Na reunião do dia 6 de janeiro, para a qual o GSI não foi convidado, estabeleceu-se o Plano de Apoio Integrado, PAI. Ele determinava que deveria haver bloqueio e revista dos manifestantes na altura do Buraco do Tatu, onde fica a Rodoviária do Plano Piloto, quando o Eixo Monumental deixa de ser uma via eminentemente dos Poderes de Brasília e passa a se tornar a Esplanada dos Ministérios e depois deságua na Praça dos Três Poderes.
O bloqueio do Buraco do Tatu foi feito, mas, a revista prevista para ocorrer lá, não foi feita. Os manifestantes romperam o cordão de isolamento da PM e impediram a revista. Deveria existir, depois dali um bloqueio total que impedisse o acesso à Alameda das Bandeiras e à Praça dos Três Poderes, e ele aparentemente não existiu, ou foi tênue e inexpressivo.

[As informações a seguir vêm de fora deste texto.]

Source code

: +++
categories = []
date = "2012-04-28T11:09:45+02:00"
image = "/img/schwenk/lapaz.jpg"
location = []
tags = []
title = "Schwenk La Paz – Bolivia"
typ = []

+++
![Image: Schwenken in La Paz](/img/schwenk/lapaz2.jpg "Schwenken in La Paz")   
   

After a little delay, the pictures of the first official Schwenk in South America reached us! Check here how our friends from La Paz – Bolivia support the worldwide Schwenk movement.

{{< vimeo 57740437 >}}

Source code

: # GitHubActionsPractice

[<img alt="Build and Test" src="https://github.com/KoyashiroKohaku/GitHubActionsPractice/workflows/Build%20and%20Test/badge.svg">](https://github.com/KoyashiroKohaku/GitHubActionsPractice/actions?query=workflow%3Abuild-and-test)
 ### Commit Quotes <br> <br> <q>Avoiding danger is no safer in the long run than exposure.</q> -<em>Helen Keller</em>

Vi os manifestantes descendo do Ministério da Justiça para o Palácio do Planalto. Ao ultrapassarem a área do Estacionamento Oeste do Planalto eles encontraram uma tropa pequena do Batalhão da Guarda Presidencial, mas furaram esse bloqueio. Na avenida em frente do Palácio, a resistência da Policia Militar foi vencida.
A partir de então, passaram a agir como se tivessem uma coordenação e atuaram como se fossem cercar o Palácio. Eu assisti a tudo isso no térreo do Palácio do Planalto. Claro que tive ímpetos de reagir, de confrontar. Contudo, readquirindo o autocontrole, concentrei-me na minha missão: não deixar que devassassem o núcleo central do poder palaciano, o gabinete do presidente da República, que fica no 3º andar.

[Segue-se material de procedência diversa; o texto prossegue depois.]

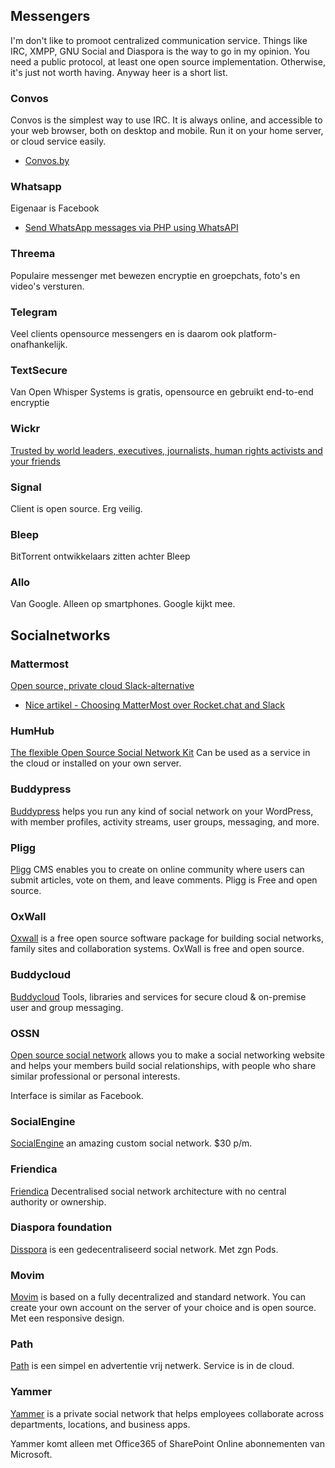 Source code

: ## Messengers

I'm don't like to promoot centralized communication service. Things like IRC, XMPP, GNU Social and Diaspora is the way to go in my opinion. You need a public protocol, at least one open source implementation. Otherwise, it's just not worth having. Anyway heer is a short list.
### Convos
Convos is the simplest way to use IRC. It is always online, and accessible to your web browser, both on desktop and mobile. Run it on your home server, or cloud service easily. 

* [Convos.by](https://convos.by/)

### Whatsapp
Eigenaar is Facebook

* [Send WhatsApp messages via PHP using WhatsAPI](http://blog.philippheckel.com/2013/07/07/send-whatsapp-messages-via-php-script-using-whatsapi/)

### Threema
Populaire messenger met bewezen encryptie en groepchats, foto's en video's versturen.

### Telegram
Veel clients opensource messengers en is daarom ook platform-onafhankelijk.

### TextSecure
Van Open Whisper Systems is gratis, opensource en gebruikt end-to-end encryptie

### Wickr
[Trusted by world leaders, executives, journalists, human rights activists and your friends](https://www.wickr.com/)

### Signal
Client is open source. Erg veilig. 

### Bleep
BitTorrent ontwikkelaars zitten achter Bleep

### Allo
Van Google. Alleen op smartphones. Google kijkt mee.

## Socialnetworks

### Mattermost
[Open source, private cloud Slack-alternative](https://about.mattermost.com/pricing/)

* [Nice artikel - Choosing MatterMost over Rocket.chat and Slack](http://www.akitaonrails.com/2016/08/13/choosing-mattermost-over-rocket-chat-and-slack)

### HumHub
[The flexible Open Source Social Network Kit](https://www.humhub.org/)
Can be used as a service in the cloud or installed on your own server.

### Buddypress
[Buddypress](https://buddypress.org/) helps you run any kind of social network on your WordPress, with member profiles, activity streams, user groups, messaging, and more. 

### Pligg
[Pligg](http://pligg.com/about/) CMS enables you to create on online community where users can submit articles, vote on them, and leave comments. Pligg is Free and open source.

### OxWall
[Oxwall](http://www.oxwall.org/) is a free open source software package for building social networks, family sites and collaboration systems. OxWall is free and open source.

### Buddycloud
[Buddycloud](http://buddycloud.com/) Tools, libraries and services for secure cloud & on-premise user and group messaging. 

### OSSN 
[Open source social network](https://www.opensource-socialnetwork.org/) allows you to make a social networking website and helps your members build social relationships, with people who share similar professional or personal interests. 

Interface is similar as Facebook.

### SocialEngine
[SocialEngine](http://www.socialengine.com/) an amazing custom social network. $30 p/m.

### Friendica
[Friendica](http://friendica.com/)  Decentralised social network architecture with no central authority or ownership.

### Diaspora foundation
[Disspora](https://diasporafoundation.org/) is een gedecentraliseerd social network. Met zgn Pods.

### Movim
[Movim](https://movim.eu/) is based on a fully decentralized and standard network. You can create your own account on the server of your choice and is open source. Met een responsive design.

### Path
[Path](https://path.com) is een simpel en advertentie vrij netwerk. Service is in de cloud.

### Yammer 
[Yammer](https://www.yammer.com/) is a private social network that helps employees collaborate across departments, locations, and business apps.

Yammer komt alleen met Office365 of SharePoint Online abonnementen van Microsoft.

Eu estava desarmado e à paisana. Havia saído de casa sem saber que tipo e situação encontraria e jamais esperei encontrar aquela situação “Morrer se preciso; matar, nunca!” era o lema do Marechal Cândido Rondon, um dos patronos do Exército Brasileiro. É meu lema.
Concentrei-me em retirar os vândalos do Palácio o mais rápido possível. De preferência, claro, sem baixas e sem confrontos sangrentos. Só havia uma forma de fazer aquilo: de cima para baixo. Dei esta ordem aos oficiais que estavam no Palácio.
Era preciso alcançar o 4º andar do Palácio, o último, e descer evacuando os manifestantes. Isso foi feito.
Quando subi do 2º para o 3º andar, numa sala de reuniões contígua ao gabinete presidencial, encontrei uma senhora, uma mulher mais jovem e um rapaz. A senhora estava assustada. A mulher, neutra. O rapaz estava profundamente alterado. Tivemos algumas altercações, evitei a violência e conduzi todos eles e mais alguns para o local de acesso à escada que os levaria ao 2º andar. Eu havia determinado que as prisões fossem feitas no 2º andar.
Cuidei pessoalmente de manter indevassado o gabinete da Presidência da República.
Preservamos todo o 4º andar, as salas do gabinete pessoal do Presidente da República e bloqueamos o acesso aos anexos do Palácio. E repito: sem nenhuma gota de sangue.
No Palácio, foram presos 182 invasores que estavam nos corredores. E foram presos a partir de minhas determinações.
Quando a minha ordem para que efetuassem prisões já tinha sido dada, o ministro Flávio Dino, da Justiça, telefonou-me e pediu que eu fosse ao Ministério encontrá-lo. Escoltado pelo Coronel Rogério, desci as escadas, passei pelo 2º andar, pelo térreo, pela garagem e alcancei a minha viatura. Pela via N2, dirigi-me ao Ministério da Justiça. Fui comunicado que o secretário-executivo dele, Ricardo Capelli, seria nomeado interventor da Segurança Pública do Distrito Federal. Ressalto: enquanto estávamos no Ministério da Justiça, as prisões já estavam ocorrendo no Palácio do Planalto. Esses são os fatos.
Restauramos o controle público e institucional da Ordem, sem nenhum confronto que tenha posto em risco vidas humanas – nem do nosso lado, nem do lado dos vândalos.
Fiz tudo o que estava ao meu alcance. Estou à disposição dessa Comissão."